On to the more interesting stuff. As I previously eluded to, I spent almost all of yesterday (from 10am until the birds woke up chirping there happy little 4:30 am songs) riding around. I started out riding out to Drumlin Farm, a few towns away, to visit Jef at his wildlife care job. Alas, he wasn't working. I would have checked with him earlier, but I figured that I'd never get out on a big ride if I didn't have somewhere specific to go (I loathe "recreational" riding for no really good reason).

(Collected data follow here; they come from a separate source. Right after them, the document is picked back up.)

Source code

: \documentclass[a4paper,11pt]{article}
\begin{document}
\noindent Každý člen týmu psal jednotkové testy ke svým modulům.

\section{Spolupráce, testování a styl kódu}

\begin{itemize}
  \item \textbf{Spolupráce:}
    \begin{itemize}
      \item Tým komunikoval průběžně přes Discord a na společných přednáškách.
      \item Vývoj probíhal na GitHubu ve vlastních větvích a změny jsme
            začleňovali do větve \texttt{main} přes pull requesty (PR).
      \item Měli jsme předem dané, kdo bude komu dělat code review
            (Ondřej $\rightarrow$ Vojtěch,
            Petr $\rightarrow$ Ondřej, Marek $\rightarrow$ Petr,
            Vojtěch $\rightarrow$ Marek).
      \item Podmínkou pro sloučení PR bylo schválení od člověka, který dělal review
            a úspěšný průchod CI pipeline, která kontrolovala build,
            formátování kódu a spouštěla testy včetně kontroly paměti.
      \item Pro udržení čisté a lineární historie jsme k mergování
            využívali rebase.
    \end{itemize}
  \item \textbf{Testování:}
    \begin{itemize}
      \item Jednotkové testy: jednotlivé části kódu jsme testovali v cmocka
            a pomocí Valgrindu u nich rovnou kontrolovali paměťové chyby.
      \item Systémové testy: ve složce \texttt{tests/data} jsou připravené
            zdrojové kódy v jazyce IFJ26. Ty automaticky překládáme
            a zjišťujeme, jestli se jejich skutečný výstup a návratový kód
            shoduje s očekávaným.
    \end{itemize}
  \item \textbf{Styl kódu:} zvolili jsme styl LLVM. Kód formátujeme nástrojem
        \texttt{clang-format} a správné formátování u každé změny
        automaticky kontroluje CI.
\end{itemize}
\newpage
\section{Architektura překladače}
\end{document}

I had an enjoyable time at the farm (a working farm/museum kind of place, run by the Audobon Society), and then I moved on for a little visit to Walden Pond. Poor Thoreau must have been rolling in his grave yesterday because the local military installation was showing off their jet fighters right next door at the air force base. So, as I lay down on the beach, next to the forest, for a relaxing afternoon, sonic booms could be heard with occasional sightings of zippy airplanes doing loop-de-loops and divebombing the locals. Watching the planes competing with the birds and dragonflies for my attention I had to vote for the biological flyers. When humans can zip around without an engine like sparrows do, I'll be officially impressed. (Though I've gotta admit, I absolutely love flying!)

When I finally got home, I had about an hour to cool off and get ready for the SCUL ride. It was a great ride, and included a pirate disco party, nude men riding around on choppers, a fantastic view of Boston at 3am, and a broken axle on a six foot tall bike (no, I wasn't the one riding it!). Good stuff.